The records Block Start

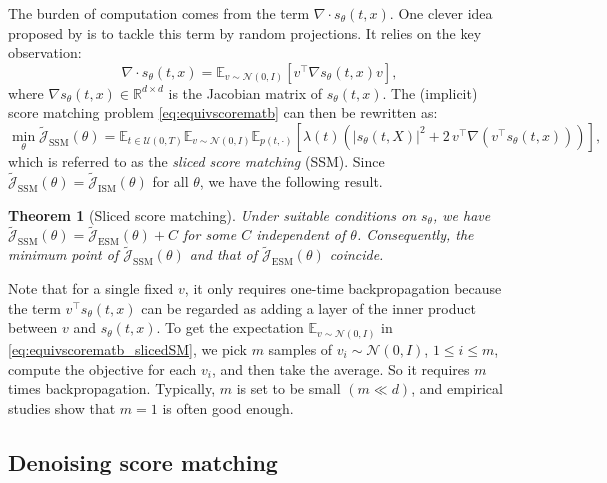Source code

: \documentclass[letterpaper,11pt,reqno]{amsart}
\newtheorem{theorem}{Theorem}[section]
\numberwithin{equation}{section}
\begin{document}
The burden of computation comes from the term $\nabla \cdot s_{\theta}(t,x)$.
One clever idea proposed by \cite{Song20sl} is to tackle this term by random projections.
It relies on the key observation:
\begin{equation}
\label{eq:randompro}
\nabla \cdot s_{\theta}(t,x)=\mathbb{E}_{v\sim \mathcal{N}(0,I)}\left[v^\top \nabla s_{\theta}(t,x)v\right],
\end{equation}
where $\nabla s_{\theta}(t,x) \in \mathbb{R}^{d \times d}$ is the Jacobian matrix of $s_{\theta}(t,x)$.
The (implicit) score matching problem \eqref{eq:equivscorematb}
can then be rewritten as:
\begin{equation}
\label{eq:equivscorematb_slicedSM}
\min_\theta \tilde{\mathcal{J}}_{\text{SSM}}(\theta) = \mathbb{E}_{t \in \mathcal{U}(0, T)}\mathbb{E}_{v \sim \mathcal{N}(0,I)}\mathbb{E}_{p(t, \cdot)} \left[\lambda(t)\left(|s_\theta(t,X)|^2  + 2 \, v^\top \nabla (v^\top s_{\theta}(t,x))\right)\right],
\end{equation}
which is referred to as
the {\em sliced score matching} (SSM).
Since $\tilde{\mathcal{J}}_{\text{SSM}}(\theta) = \tilde{\mathcal{J}}_{\text{ISM}}(\theta)$ for all $\theta$,
we have the following result.
\begin{theorem}[Sliced score matching]
\cite{Song20sl}
Under suitable conditions on $s_{\theta}$,
we have $\tilde{\mathcal{J}}_{\text{SSM}}(\theta) = \tilde{\mathcal{J}}_{\text{ESM}}(\theta) + C$
for some $C$ independent of $\theta$.
Consequently, the minimum point of $\tilde{\mathcal{J}}_{\text{SSM}}(\theta)$ and
that of $\tilde{\mathcal{J}}_{\text{ESM}}(\theta)$ coincide. 
\end{theorem}

\quad Note that for a single fixed $v$, it only requires one-time backpropagation 
because the term $v^\top s_{\theta}(t,x)$ can be regarded as 
adding a layer of the inner product between $v$ and $s_{\theta}(t,x)$.
To get the expectation $\mathbb{E}_{v \sim \mathcal{N}(0, I)}$ in \eqref{eq:equivscorematb_slicedSM}, 
we pick $m$ samples of $v_i \sim \mathcal{N}(0,I)$, $1 \le i \le m$, 
compute the objective for each $v_i$,
and then take the average. 
So it requires $m$ times backpropagation.
Typically, $m$ is set to be small $(m \ll d)$,
and empirical studies show that $m = 1$ is often good enough.

\subsection{Denoising score matching}
\label{sc33}
\end{document}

The records Block End

Repeat the listing verbatim. Skip the pictures.

Source code

: \documentclass[letterpaper,11pt,reqno]{amsart}
\newtheorem{theorem}{Theorem}[section]
\numberwithin{equation}{section}
\begin{document}
The burden of computation comes from the term $\nabla \cdot s_{\theta}(t,x)$.
One clever idea proposed by \cite{Song20sl} is to tackle this term by random projections.
It relies on the key observation:
\begin{equation}
\label{eq:randompro}
\nabla \cdot s_{\theta}(t,x)=\mathbb{E}_{v\sim \mathcal{N}(0,I)}\left[v^\top \nabla s_{\theta}(t,x)v\right],
\end{equation}
where $\nabla s_{\theta}(t,x) \in \mathbb{R}^{d \times d}$ is the Jacobian matrix of $s_{\theta}(t,x)$.
The (implicit) score matching problem \eqref{eq:equivscorematb}
can then be rewritten as:
\begin{equation}
\label{eq:equivscorematb_slicedSM}
\min_\theta \tilde{\mathcal{J}}_{\text{SSM}}(\theta) = \mathbb{E}_{t \in \mathcal{U}(0, T)}\mathbb{E}_{v \sim \mathcal{N}(0,I)}\mathbb{E}_{p(t, \cdot)} \left[\lambda(t)\left(|s_\theta(t,X)|^2  + 2 \, v^\top \nabla (v^\top s_{\theta}(t,x))\right)\right],
\end{equation}
which is referred to as
the {\em sliced score matching} (SSM).
Since $\tilde{\mathcal{J}}_{\text{SSM}}(\theta) = \tilde{\mathcal{J}}_{\text{ISM}}(\theta)$ for all $\theta$,
we have the following result.
\begin{theorem}[Sliced score matching]
\cite{Song20sl}
Under suitable conditions on $s_{\theta}$,
we have $\tilde{\mathcal{J}}_{\text{SSM}}(\theta) = \tilde{\mathcal{J}}_{\text{ESM}}(\theta) + C$
for some $C$ independent of $\theta$.
Consequently, the minimum point of $\tilde{\mathcal{J}}_{\text{SSM}}(\theta)$ and
that of $\tilde{\mathcal{J}}_{\text{ESM}}(\theta)$ coincide. 
\end{theorem}

\quad Note that for a single fixed $v$, it only requires one-time backpropagation 
because the term $v^\top s_{\theta}(t,x)$ can be regarded as 
adding a layer of the inner product between $v$ and $s_{\theta}(t,x)$.
To get the expectation $\mathbb{E}_{v \sim \mathcal{N}(0, I)}$ in \eqref{eq:equivscorematb_slicedSM}, 
we pick $m$ samples of $v_i \sim \mathcal{N}(0,I)$, $1 \le i \le m$, 
compute the objective for each $v_i$,
and then take the average. 
So it requires $m$ times backpropagation.
Typically, $m$ is set to be small $(m \ll d)$,
and empirical studies show that $m = 1$ is often good enough.

\subsection{Denoising score matching}
\label{sc33}
\end{document}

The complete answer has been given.